In an interview published in the Financial Times, BlackRock Chief Executive Larry Fink said he believes it’s time for the Federal Reserve to move on. From the interview:
“We have a central bank that has not admitted we have structural unemployment,” [Fink] said. “Factories that used to employ thousands now employ 200. For the US to grow above trend, it has to be about government policy not central bank policy.”
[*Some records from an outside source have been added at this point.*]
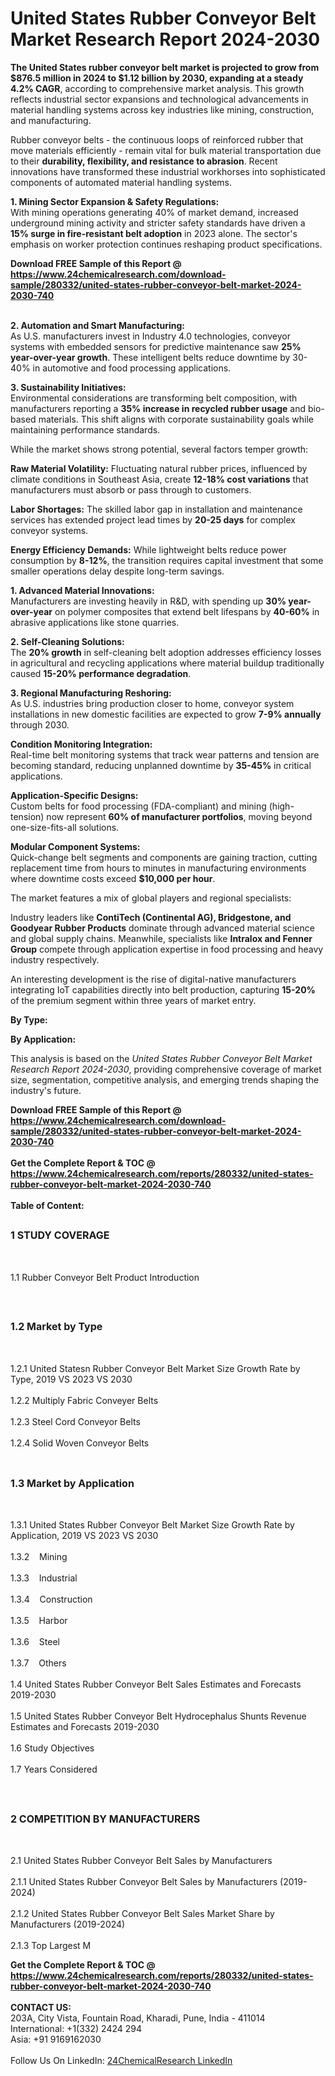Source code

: <h1>United States Rubber Conveyor Belt  Market Research Report 2024-2030</h1><p><strong>The United States rubber conveyor belt market is projected to grow from $876.5 million in 2024 to $1.12 billion by 2030, expanding at a steady 4.2% CAGR</strong>, according to comprehensive market analysis. This growth reflects industrial sector expansions and technological advancements in material handling systems across key industries like mining, construction, and manufacturing.</p><p>Rubber conveyor belts - the continuous loops of reinforced rubber that move materials efficiently - remain vital for bulk material transportation due to their <strong>durability, flexibility, and resistance to abrasion</strong>. Recent innovations have transformed these industrial workhorses into sophisticated components of automated material handling systems.</p><p><strong>1. Mining Sector Expansion &amp; Safety Regulations:</strong><br>
With mining operations generating 40% of market demand, increased underground mining activity and stricter safety standards have driven a <strong>15% surge in fire-resistant belt adoption</strong> in 2023 alone. The sector's emphasis on worker protection continues reshaping product specifications.</p><div><b>Download FREE Sample of this Report @ 
            <a href="https://www.24chemicalresearch.com/download-sample/280332/united-states-rubber-conveyor-belt-market-2024-2030-740">
            https://www.24chemicalresearch.com/download-sample/280332/united-states-rubber-conveyor-belt-market-2024-2030-740</a></b></div><br><p><strong>2. Automation and Smart Manufacturing:</strong><br>
As U.S. manufacturers invest in Industry 4.0 technologies, conveyor systems with embedded sensors for predictive maintenance saw <strong>25% year-over-year growth</strong>. These intelligent belts reduce downtime by 30-40% in automotive and food processing applications.</p><p><strong>3. Sustainability Initiatives:</strong><br>
Environmental considerations are transforming belt composition, with manufacturers reporting a <strong>35% increase in recycled rubber usage</strong> and bio-based materials. This shift aligns with corporate sustainability goals while maintaining performance standards.</p><p>While the market shows strong potential, several factors temper growth:</p><p><strong>Raw Material Volatility:</strong> Fluctuating natural rubber prices, influenced by climate conditions in Southeast Asia, create <strong>12-18% cost variations</strong> that manufacturers must absorb or pass through to customers.</p><p><strong>Labor Shortages:</strong> The skilled labor gap in installation and maintenance services has extended project lead times by <strong>20-25 days</strong> for complex conveyor systems.</p><p><strong>Energy Efficiency Demands:</strong> While lightweight belts reduce power consumption by <strong>8-12%</strong>, the transition requires capital investment that some smaller operations delay despite long-term savings.</p><p><strong>1. Advanced Material Innovations:</strong><br>
Manufacturers are investing heavily in R&amp;D, with spending up <strong>30% year-over-year</strong> on polymer composites that extend belt lifespans by <strong>40-60%</strong> in abrasive applications like stone quarries.</p><p><strong>2. Self-Cleaning Solutions:</strong><br>
The <strong>20% growth</strong> in self-cleaning belt adoption addresses efficiency losses in agricultural and recycling applications where material buildup traditionally caused <strong>15-20% performance degradation</strong>.</p><p><strong>3. Regional Manufacturing Reshoring:</strong><br>
As U.S. industries bring production closer to home, conveyor system installations in new domestic facilities are expected to grow <strong>7-9% annually</strong> through 2030.</p><p><strong>Condition Monitoring Integration:</strong><br>
	Real-time belt monitoring systems that track wear patterns and tension are becoming standard, reducing unplanned downtime by <strong>35-45%</strong> in critical applications.</p><p><strong>Application-Specific Designs:</strong><br>
	Custom belts for food processing (FDA-compliant) and mining (high-tension) now represent <strong>60% of manufacturer portfolios</strong>, moving beyond one-size-fits-all solutions.</p><p><strong>Modular Component Systems:</strong><br>
	Quick-change belt segments and components are gaining traction, cutting replacement time from hours to minutes in manufacturing environments where downtime costs exceed <strong>$10,000 per hour</strong>.</p><p>The market features a mix of global players and regional specialists:</p><p>Industry leaders like <strong>ContiTech (Continental AG), Bridgestone, and Goodyear Rubber Products</strong> dominate through advanced material science and global supply chains. Meanwhile, specialists like <strong>Intralox and Fenner Group</strong> compete through application expertise in food processing and heavy industry respectively.</p><p>An interesting development is the rise of digital-native manufacturers integrating IoT capabilities directly into belt production, capturing <strong>15-20%</strong> of the premium segment within three years of market entry.</p><p><strong>By Type:</strong></p><p><strong>By Application:</strong></p><p>This analysis is based on the <em>United States Rubber Conveyor Belt Market Research Report 2024-2030</em>, providing comprehensive coverage of market size, segmentation, competitive analysis, and emerging trends shaping the industry's future.</p><div><b>Download FREE Sample of this Report @ 
            <a href="https://www.24chemicalresearch.com/download-sample/280332/united-states-rubber-conveyor-belt-market-2024-2030-740">
            https://www.24chemicalresearch.com/download-sample/280332/united-states-rubber-conveyor-belt-market-2024-2030-740</a></b></div><br><div><b>Get the Complete Report & TOC @ 
            <a href="https://www.24chemicalresearch.com/reports/280332/united-states-rubber-conveyor-belt-market-2024-2030-740">
            https://www.24chemicalresearch.com/reports/280332/united-states-rubber-conveyor-belt-market-2024-2030-740</a></b></div><br>
            <b>Table of Content:</b><p><h2><span style="font-size:16px"><strong>1 STUDY COVERAGE</strong></span></h2><br />
<p>1.1 Rubber Conveyor Belt  Product Introduction</p><br />
<h2><span style="font-size:16px"><strong>1.2 Market by Type</strong></span></h2><br />
<p>1.2.1 United Statesn Rubber Conveyor Belt  Market Size Growth Rate by Type, 2019 VS 2023 VS 2030<br /><br />
1.2.2 Multiply Fabric Conveyer Belts&nbsp;&nbsp; &nbsp;<br /><br />
1.2.3 Steel Cord Conveyor Belts<br /><br />
1.2.4 Solid Woven Conveyor Belts<br /><br />
<h2><span style="font-size:16px"><strong>1.3 Market by Application</strong></span></h2><br />
<p>1.3.1 United States Rubber Conveyor Belt  Market Size Growth Rate by Application, 2019 VS 2023 VS 2030<br /><br />
1.3.2&nbsp;&nbsp; &nbsp;Mining<br /><br />
1.3.3&nbsp;&nbsp; &nbsp;Industrial<br /><br />
1.3.4&nbsp;&nbsp; &nbsp;Construction<br /><br />
1.3.5&nbsp;&nbsp; &nbsp;Harbor<br /><br />
1.3.6&nbsp;&nbsp; &nbsp;Steel<br /><br />
1.3.7&nbsp;&nbsp; &nbsp;Others<br /><br />
1.4 United States Rubber Conveyor Belt  Sales Estimates and Forecasts 2019-2030<br /><br />
1.5 United States Rubber Conveyor Belt  Hydrocephalus Shunts Revenue Estimates and Forecasts 2019-2030<br /><br />
1.6 Study Objectives<br /><br />
1.7 Years Considered</p><br />
<h2><span style="font-size:16px"><strong>2 COMPETITION BY MANUFACTURERS</strong></span></h2><br />
<p>2.1 United States Rubber Conveyor Belt  Sales by Manufacturers<br /><br />
2.1.1 United States Rubber Conveyor Belt  Sales by Manufacturers (2019-2024)<br /><br />
2.1.2 United States Rubber Conveyor Belt  Sales Market Share by Manufacturers (2019-2024)<br /><br />
2.1.3 Top Largest M</p><div><b>Get the Complete Report & TOC @ 
            <a href="https://www.24chemicalresearch.com/reports/280332/united-states-rubber-conveyor-belt-market-2024-2030-740">
            https://www.24chemicalresearch.com/reports/280332/united-states-rubber-conveyor-belt-market-2024-2030-740</a></b></div><br><b>CONTACT US:</b><br>
            203A, City Vista, Fountain Road, Kharadi, Pune, India - 411014<br>
            International: +1(332) 2424 294<br>
            Asia: +91 9169162030 <br><br>
            Follow Us On LinkedIn: <a href="https://www.linkedin.com/company/24chemicalresearch/">24ChemicalResearch LinkedIn</a>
Rick Rieder, BlackRock’s co-head of Americas fixed income, said roughly the same thing when he came on Bloomberg Surveillance last week. He produced what BlackRock is calling the “Yellen Index,” a proprietary measure that examines employment and inflation indicators the Fed chair has said in the past are important to her, so as to predict what she might choose to do in the future. From Rieder on Surveillance:
I would say for the first time I think monetary policy has done what it’s going to do, I think a zero percent funds rate is not meaningful anymore in terms of transmission mechanism to the economy, I think fiscal policy for the first time, student loans, to housing, infrastructure discussion, I think you’re going to start to see some movement there for the first time in a while.
I wish I could share Fink and Rieder’s faith in fiscal policy. Or, better, their faith that fiscal policy is even a thing that happens. They are right, in the abstract, that monetary policy can do certain things, and that it’s up to governments to do other things through budgets and tax law. But in the U.S., since 2010, those things have not happened.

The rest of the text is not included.